The Monk Watches the Eagle is a cantata written and conducted by Keith Tippett (with text by Julie Tippetts) in 2004 and had a single performance at a festival in Britain that year, as well as being (thank God) broadcast and recorded by the BBC. Tippett gives us the BBC Singers (as well as Julie Tippetts’s soprano) and two saxophone quartets. There are improvising soloists of both the saxophone and vocal type, as well as choral support for the soloists. It didn’t occur to me until a few listens in that the saxophones very often take on the continuo role of an organ or virginal. The blending of timbres is so well done, with such a thoughtful use of dynamics, that I caught myself thinking, “That there is some subtle organ playing.” There is, of course, no organ on this.

The Monk Watches the Eagle is one continuous 41 minute piece of music, but is divided into seven sections for the convenience of the listener. The notes say that these divisions “correspond with divisions marked in the score.” I’m not sure why that doesn’t equal, “this piece is in seven sections.” But there you go. The seven sections do correspond to what feel like story beats to me. I definitely feel a story here. An arc that moves from questioning and unease to emergence to elegy to awesome/awful ecstasy to a rest that’s as restful as any IV-I amen you ever wanted to hear (though it is not, in fact, IV-I), and that only gets us to section 4. An early reviewer referred to the piece’s “difficult contemporary idiom” and there is that Ligeti vibe at some points, but there’s also that point right at the beginning of section 2 where Julie Tippetts’s blues inflected solo evokes nothing so much as the moment when Porgy shifts out of the recitative and starts singing, “Bess, you is my woman, now.” It’s heartbreakingly good.
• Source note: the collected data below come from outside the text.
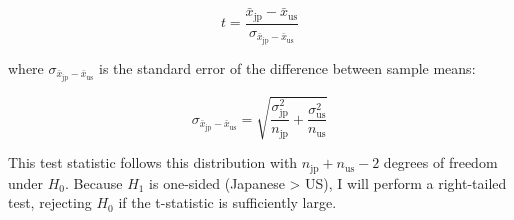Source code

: $$
t = \frac{\bar{x}_{\text{jp}} - \bar{x}_{\text{us}}}{\sigma_{\bar{x}_{\text{jp}} - \bar{x}_{\text{us}}}}
$$

where $\sigma_{\bar{x}_\text{jp} - \bar{x}_\text{us}}$ is the standard error of the difference between sample means:

$$
\sigma_{\bar{x}_{\text{jp}} - \bar{x}_{\text{us}}} = \sqrt{\frac{\sigma_{\text{jp}}^2}{n_{\text{jp}}} + \frac{\sigma_{\text{us}}^2}{n_{\text{us}}}}
$$

This test statistic follows this distribution with $ n_{\text{jp}} + n_{\text{us}} - 2 $ degrees of freedom under $ H_0 $. Because $ H_1 $ is one-sided (Japanese > US), I will perform a right-tailed test, rejecting $ H_0 $ if the t-statistic is sufficiently large.

\newpage
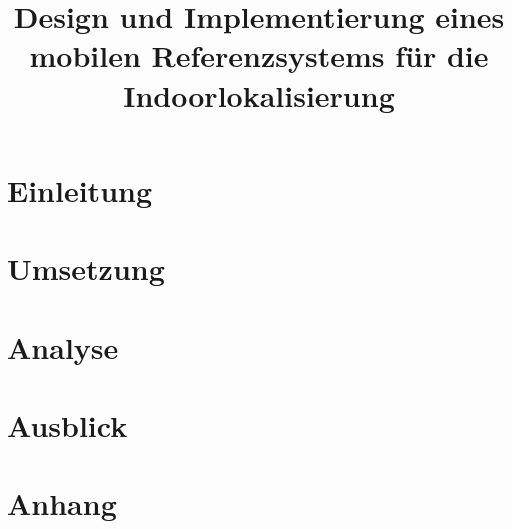 \documentclass[ngerman, paper=a4, 11pt, cleardoubleempty, twoside, openright, BCOR=7mm, DIV12, idxtotoc, liststotoc, bibtotoc, headinclude=false]{scrreprt}
\title{Design und Implementierung eines mobilen Referenzsystems für die Indoorlokalisierung}
\begin{document}
	\maketitle
	\cleardoublepage
	
	\affirmation
	
	\cleardoublepage
	
	\tableofcontents
	\listoffigures
	\listoftables
	\lstlistoflistings
	\printglossaries
	\cleardoublepage
    
	\chapter{Einleitung} 
	\label{cha:einleitung}
	
	
	

	\chapter{Umsetzung} 
	\label{cha:umsetzung}
	
	
	
	

	\chapter{Analyse} 
	\label{cha:analyse}
	
	
	

	\chapter{Ausblick} 
	\label{cha:ausblick}
	

	\chapter{Anhang}
	\label{cha:anhang}
	
	
	
	
\end{document}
Section 4 ends with a baritone solo from Chris Briscoe that just forces you to stop and pay attention in its quiet elegance.
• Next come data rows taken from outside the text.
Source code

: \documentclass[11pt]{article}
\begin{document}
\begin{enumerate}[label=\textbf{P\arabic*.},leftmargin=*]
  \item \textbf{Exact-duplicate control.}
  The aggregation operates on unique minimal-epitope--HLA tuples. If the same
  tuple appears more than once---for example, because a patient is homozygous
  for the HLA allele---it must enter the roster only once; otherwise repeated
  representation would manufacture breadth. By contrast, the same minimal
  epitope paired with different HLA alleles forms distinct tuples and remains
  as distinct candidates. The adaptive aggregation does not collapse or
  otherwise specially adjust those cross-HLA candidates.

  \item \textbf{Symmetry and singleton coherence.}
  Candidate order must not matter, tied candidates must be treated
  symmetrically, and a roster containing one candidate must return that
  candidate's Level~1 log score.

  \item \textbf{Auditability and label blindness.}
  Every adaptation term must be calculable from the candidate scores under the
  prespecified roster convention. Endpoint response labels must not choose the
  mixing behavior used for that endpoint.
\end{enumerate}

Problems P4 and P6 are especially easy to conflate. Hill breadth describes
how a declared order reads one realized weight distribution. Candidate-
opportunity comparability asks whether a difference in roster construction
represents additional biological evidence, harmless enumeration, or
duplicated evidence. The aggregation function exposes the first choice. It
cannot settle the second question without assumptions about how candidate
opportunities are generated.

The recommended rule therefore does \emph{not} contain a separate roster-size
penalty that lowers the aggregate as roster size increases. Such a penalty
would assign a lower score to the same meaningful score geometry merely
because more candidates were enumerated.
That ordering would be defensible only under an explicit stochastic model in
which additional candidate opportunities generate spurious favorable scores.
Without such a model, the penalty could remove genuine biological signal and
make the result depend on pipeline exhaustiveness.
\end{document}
A lot of relationships are happening in this piece: the two saxophone quartets play off each other, they play off the choir, each separately plays off the choir, the vocal soloists conspire with each other and saxophone soloists, etc. But the relationships and their communications merge organically into coherence. There’s also the relationship of the music to the text, which is, unfortunately, closed to us because the text is nowhere to be found (I’ve looked … if you find it somewhere, please pass it on). The reviewer in the notes calls it “rhapsodic, if rather difficult.” I can attest to the rhapsody, but not the difficulty. It’s all in English, but, except for a few sections, indecipherable by my ear. I can honestly say, I’ve never been so curious about a cantata text. When Kevin Figes plays his extraordinary, extended alto alarum in section 6, I really want to know what he’s alarmed about. Like the whole of this piece, it sounds like a jeremiad of substance.